- [Data for this exercise]:
***
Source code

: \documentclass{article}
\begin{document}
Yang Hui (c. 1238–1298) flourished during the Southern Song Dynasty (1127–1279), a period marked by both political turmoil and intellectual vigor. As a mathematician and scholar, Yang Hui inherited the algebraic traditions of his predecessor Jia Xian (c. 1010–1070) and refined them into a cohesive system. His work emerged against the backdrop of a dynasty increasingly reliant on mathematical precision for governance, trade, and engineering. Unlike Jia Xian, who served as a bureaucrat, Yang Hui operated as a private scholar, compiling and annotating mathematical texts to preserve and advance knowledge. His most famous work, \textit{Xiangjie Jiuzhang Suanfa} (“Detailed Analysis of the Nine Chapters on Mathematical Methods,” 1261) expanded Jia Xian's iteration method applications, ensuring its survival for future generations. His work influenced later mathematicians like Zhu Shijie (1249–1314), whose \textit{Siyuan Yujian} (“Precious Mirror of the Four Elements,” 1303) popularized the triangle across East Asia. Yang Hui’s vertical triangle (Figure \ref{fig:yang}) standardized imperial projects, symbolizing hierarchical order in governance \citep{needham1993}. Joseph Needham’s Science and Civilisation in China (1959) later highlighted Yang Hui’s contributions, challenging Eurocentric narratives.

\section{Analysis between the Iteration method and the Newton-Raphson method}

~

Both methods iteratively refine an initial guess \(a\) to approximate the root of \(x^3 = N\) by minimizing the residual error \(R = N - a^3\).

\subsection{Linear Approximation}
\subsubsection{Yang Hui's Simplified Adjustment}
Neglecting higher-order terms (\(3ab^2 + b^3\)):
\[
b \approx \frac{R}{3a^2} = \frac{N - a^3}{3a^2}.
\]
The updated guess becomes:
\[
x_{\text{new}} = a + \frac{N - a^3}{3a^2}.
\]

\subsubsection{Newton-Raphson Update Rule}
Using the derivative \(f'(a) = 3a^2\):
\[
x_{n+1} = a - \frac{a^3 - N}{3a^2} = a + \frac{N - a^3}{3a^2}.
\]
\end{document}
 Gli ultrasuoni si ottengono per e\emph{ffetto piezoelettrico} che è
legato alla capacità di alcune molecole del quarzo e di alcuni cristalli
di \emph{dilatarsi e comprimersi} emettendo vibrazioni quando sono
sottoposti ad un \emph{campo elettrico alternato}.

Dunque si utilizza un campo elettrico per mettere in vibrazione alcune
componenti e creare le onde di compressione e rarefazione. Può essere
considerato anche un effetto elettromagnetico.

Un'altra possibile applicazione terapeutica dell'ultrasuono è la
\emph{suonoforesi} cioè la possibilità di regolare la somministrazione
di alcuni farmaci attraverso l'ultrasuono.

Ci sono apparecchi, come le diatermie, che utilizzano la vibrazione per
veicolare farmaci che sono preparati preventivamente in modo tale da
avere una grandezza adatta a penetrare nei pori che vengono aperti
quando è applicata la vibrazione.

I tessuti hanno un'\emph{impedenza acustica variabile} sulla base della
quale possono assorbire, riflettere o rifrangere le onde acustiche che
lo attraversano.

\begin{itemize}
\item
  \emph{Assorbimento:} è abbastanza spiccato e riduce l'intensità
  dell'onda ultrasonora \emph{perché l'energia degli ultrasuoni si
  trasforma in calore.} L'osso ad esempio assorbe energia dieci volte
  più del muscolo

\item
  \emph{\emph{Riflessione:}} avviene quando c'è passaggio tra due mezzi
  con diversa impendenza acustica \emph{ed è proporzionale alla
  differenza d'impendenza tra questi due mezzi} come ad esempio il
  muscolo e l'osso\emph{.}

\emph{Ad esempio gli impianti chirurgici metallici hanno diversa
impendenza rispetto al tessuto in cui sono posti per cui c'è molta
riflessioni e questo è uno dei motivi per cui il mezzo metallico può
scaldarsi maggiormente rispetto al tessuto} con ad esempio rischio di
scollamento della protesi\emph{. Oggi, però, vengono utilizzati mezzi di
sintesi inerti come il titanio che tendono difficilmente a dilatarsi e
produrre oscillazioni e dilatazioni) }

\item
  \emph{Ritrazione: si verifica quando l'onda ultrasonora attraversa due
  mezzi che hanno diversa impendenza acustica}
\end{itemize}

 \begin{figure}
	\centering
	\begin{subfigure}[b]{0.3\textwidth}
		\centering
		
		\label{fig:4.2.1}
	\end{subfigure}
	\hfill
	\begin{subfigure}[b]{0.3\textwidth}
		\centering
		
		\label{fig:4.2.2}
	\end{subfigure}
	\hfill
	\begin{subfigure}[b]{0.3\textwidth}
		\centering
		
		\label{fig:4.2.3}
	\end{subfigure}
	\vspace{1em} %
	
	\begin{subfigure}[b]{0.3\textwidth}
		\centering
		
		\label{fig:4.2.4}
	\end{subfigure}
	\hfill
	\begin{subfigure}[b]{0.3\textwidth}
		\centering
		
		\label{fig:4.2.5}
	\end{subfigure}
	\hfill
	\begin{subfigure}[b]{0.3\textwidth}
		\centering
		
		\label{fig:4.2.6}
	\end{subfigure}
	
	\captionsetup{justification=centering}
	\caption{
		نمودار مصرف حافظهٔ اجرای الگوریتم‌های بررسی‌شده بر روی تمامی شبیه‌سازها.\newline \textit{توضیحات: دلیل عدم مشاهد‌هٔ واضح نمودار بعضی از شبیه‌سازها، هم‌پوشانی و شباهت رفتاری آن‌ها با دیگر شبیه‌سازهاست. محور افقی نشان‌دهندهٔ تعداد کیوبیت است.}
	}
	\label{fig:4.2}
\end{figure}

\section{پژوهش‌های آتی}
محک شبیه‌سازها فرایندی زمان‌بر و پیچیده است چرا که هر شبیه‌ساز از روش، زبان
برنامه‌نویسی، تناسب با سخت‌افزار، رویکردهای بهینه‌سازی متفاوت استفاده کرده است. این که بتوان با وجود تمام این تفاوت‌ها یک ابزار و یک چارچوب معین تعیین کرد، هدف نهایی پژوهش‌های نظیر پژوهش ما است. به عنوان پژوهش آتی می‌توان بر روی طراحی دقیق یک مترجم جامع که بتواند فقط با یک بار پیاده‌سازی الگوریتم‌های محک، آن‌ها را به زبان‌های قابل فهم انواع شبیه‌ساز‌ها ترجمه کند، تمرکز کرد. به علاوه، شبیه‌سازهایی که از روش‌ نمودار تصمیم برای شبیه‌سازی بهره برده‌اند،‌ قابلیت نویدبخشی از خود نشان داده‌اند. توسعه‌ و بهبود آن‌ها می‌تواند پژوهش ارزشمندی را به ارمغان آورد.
***
- [Task to complete]:
Set down the full listing. Keep every line exact.

- [Response]:
Source code

: \documentclass{article}
\begin{document}
Yang Hui (c. 1238–1298) flourished during the Southern Song Dynasty (1127–1279), a period marked by both political turmoil and intellectual vigor. As a mathematician and scholar, Yang Hui inherited the algebraic traditions of his predecessor Jia Xian (c. 1010–1070) and refined them into a cohesive system. His work emerged against the backdrop of a dynasty increasingly reliant on mathematical precision for governance, trade, and engineering. Unlike Jia Xian, who served as a bureaucrat, Yang Hui operated as a private scholar, compiling and annotating mathematical texts to preserve and advance knowledge. His most famous work, \textit{Xiangjie Jiuzhang Suanfa} (“Detailed Analysis of the Nine Chapters on Mathematical Methods,” 1261) expanded Jia Xian's iteration method applications, ensuring its survival for future generations. His work influenced later mathematicians like Zhu Shijie (1249–1314), whose \textit{Siyuan Yujian} (“Precious Mirror of the Four Elements,” 1303) popularized the triangle across East Asia. Yang Hui’s vertical triangle (Figure \ref{fig:yang}) standardized imperial projects, symbolizing hierarchical order in governance \citep{needham1993}. Joseph Needham’s Science and Civilisation in China (1959) later highlighted Yang Hui’s contributions, challenging Eurocentric narratives.

\section{Analysis between the Iteration method and the Newton-Raphson method}

~

Both methods iteratively refine an initial guess \(a\) to approximate the root of \(x^3 = N\) by minimizing the residual error \(R = N - a^3\).

\subsection{Linear Approximation}
\subsubsection{Yang Hui's Simplified Adjustment}
Neglecting higher-order terms (\(3ab^2 + b^3\)):
\[
b \approx \frac{R}{3a^2} = \frac{N - a^3}{3a^2}.
\]
The updated guess becomes:
\[
x_{\text{new}} = a + \frac{N - a^3}{3a^2}.
\]

\subsubsection{Newton-Raphson Update Rule}
Using the derivative \(f'(a) = 3a^2\):
\[
x_{n+1} = a - \frac{a^3 - N}{3a^2} = a + \frac{N - a^3}{3a^2}.
\]
\end{document}
 Gli ultrasuoni si ottengono per e\emph{ffetto piezoelettrico} che è
legato alla capacità di alcune molecole del quarzo e di alcuni cristalli
di \emph{dilatarsi e comprimersi} emettendo vibrazioni quando sono
sottoposti ad un \emph{campo elettrico alternato}.

Dunque si utilizza un campo elettrico per mettere in vibrazione alcune
componenti e creare le onde di compressione e rarefazione. Può essere
considerato anche un effetto elettromagnetico.

Un'altra possibile applicazione terapeutica dell'ultrasuono è la
\emph{suonoforesi} cioè la possibilità di regolare la somministrazione
di alcuni farmaci attraverso l'ultrasuono.

Ci sono apparecchi, come le diatermie, che utilizzano la vibrazione per
veicolare farmaci che sono preparati preventivamente in modo tale da
avere una grandezza adatta a penetrare nei pori che vengono aperti
quando è applicata la vibrazione.

I tessuti hanno un'\emph{impedenza acustica variabile} sulla base della
quale possono assorbire, riflettere o rifrangere le onde acustiche che
lo attraversano.

\begin{itemize}
\item
  \emph{Assorbimento:} è abbastanza spiccato e riduce l'intensità
  dell'onda ultrasonora \emph{perché l'energia degli ultrasuoni si
  trasforma in calore.} L'osso ad esempio assorbe energia dieci volte
  più del muscolo

\item
  \emph{\emph{Riflessione:}} avviene quando c'è passaggio tra due mezzi
  con diversa impendenza acustica \emph{ed è proporzionale alla
  differenza d'impendenza tra questi due mezzi} come ad esempio il
  muscolo e l'osso\emph{.}

\emph{Ad esempio gli impianti chirurgici metallici hanno diversa
impendenza rispetto al tessuto in cui sono posti per cui c'è molta
riflessioni e questo è uno dei motivi per cui il mezzo metallico può
scaldarsi maggiormente rispetto al tessuto} con ad esempio rischio di
scollamento della protesi\emph{. Oggi, però, vengono utilizzati mezzi di
sintesi inerti come il titanio che tendono difficilmente a dilatarsi e
produrre oscillazioni e dilatazioni) }

\item
  \emph{Ritrazione: si verifica quando l'onda ultrasonora attraversa due
  mezzi che hanno diversa impendenza acustica}
\end{itemize}

 \begin{figure}
	\centering
	\begin{subfigure}[b]{0.3\textwidth}
		\centering
		
		\label{fig:4.2.1}
	\end{subfigure}
	\hfill
	\begin{subfigure}[b]{0.3\textwidth}
		\centering
		
		\label{fig:4.2.2}
	\end{subfigure}
	\hfill
	\begin{subfigure}[b]{0.3\textwidth}
		\centering
		
		\label{fig:4.2.3}
	\end{subfigure}
	\vspace{1em} %
	
	\begin{subfigure}[b]{0.3\textwidth}
		\centering
		
		\label{fig:4.2.4}
	\end{subfigure}
	\hfill
	\begin{subfigure}[b]{0.3\textwidth}
		\centering
		
		\label{fig:4.2.5}
	\end{subfigure}
	\hfill
	\begin{subfigure}[b]{0.3\textwidth}
		\centering
		
		\label{fig:4.2.6}
	\end{subfigure}
	
	\captionsetup{justification=centering}
	\caption{
		نمودار مصرف حافظهٔ اجرای الگوریتم‌های بررسی‌شده بر روی تمامی شبیه‌سازها.\newline \textit{توضیحات: دلیل عدم مشاهد‌هٔ واضح نمودار بعضی از شبیه‌سازها، هم‌پوشانی و شباهت رفتاری آن‌ها با دیگر شبیه‌سازهاست. محور افقی نشان‌دهندهٔ تعداد کیوبیت است.}
	}
	\label{fig:4.2}
\end{figure}

\section{پژوهش‌های آتی}
محک شبیه‌سازها فرایندی زمان‌بر و پیچیده است چرا که هر شبیه‌ساز از روش، زبان
برنامه‌نویسی، تناسب با سخت‌افزار، رویکردهای بهینه‌سازی متفاوت استفاده کرده است. این که بتوان با وجود تمام این تفاوت‌ها یک ابزار و یک چارچوب معین تعیین کرد، هدف نهایی پژوهش‌های نظیر پژوهش ما است. به عنوان پژوهش آتی می‌توان بر روی طراحی دقیق یک مترجم جامع که بتواند فقط با یک بار پیاده‌سازی الگوریتم‌های محک، آن‌ها را به زبان‌های قابل فهم انواع شبیه‌ساز‌ها ترجمه کند، تمرکز کرد. به علاوه، شبیه‌سازهایی که از روش‌ نمودار تصمیم برای شبیه‌سازی بهره برده‌اند،‌ قابلیت نویدبخشی از خود نشان داده‌اند. توسعه‌ و بهبود آن‌ها می‌تواند پژوهش ارزشمندی را به ارمغان آورد.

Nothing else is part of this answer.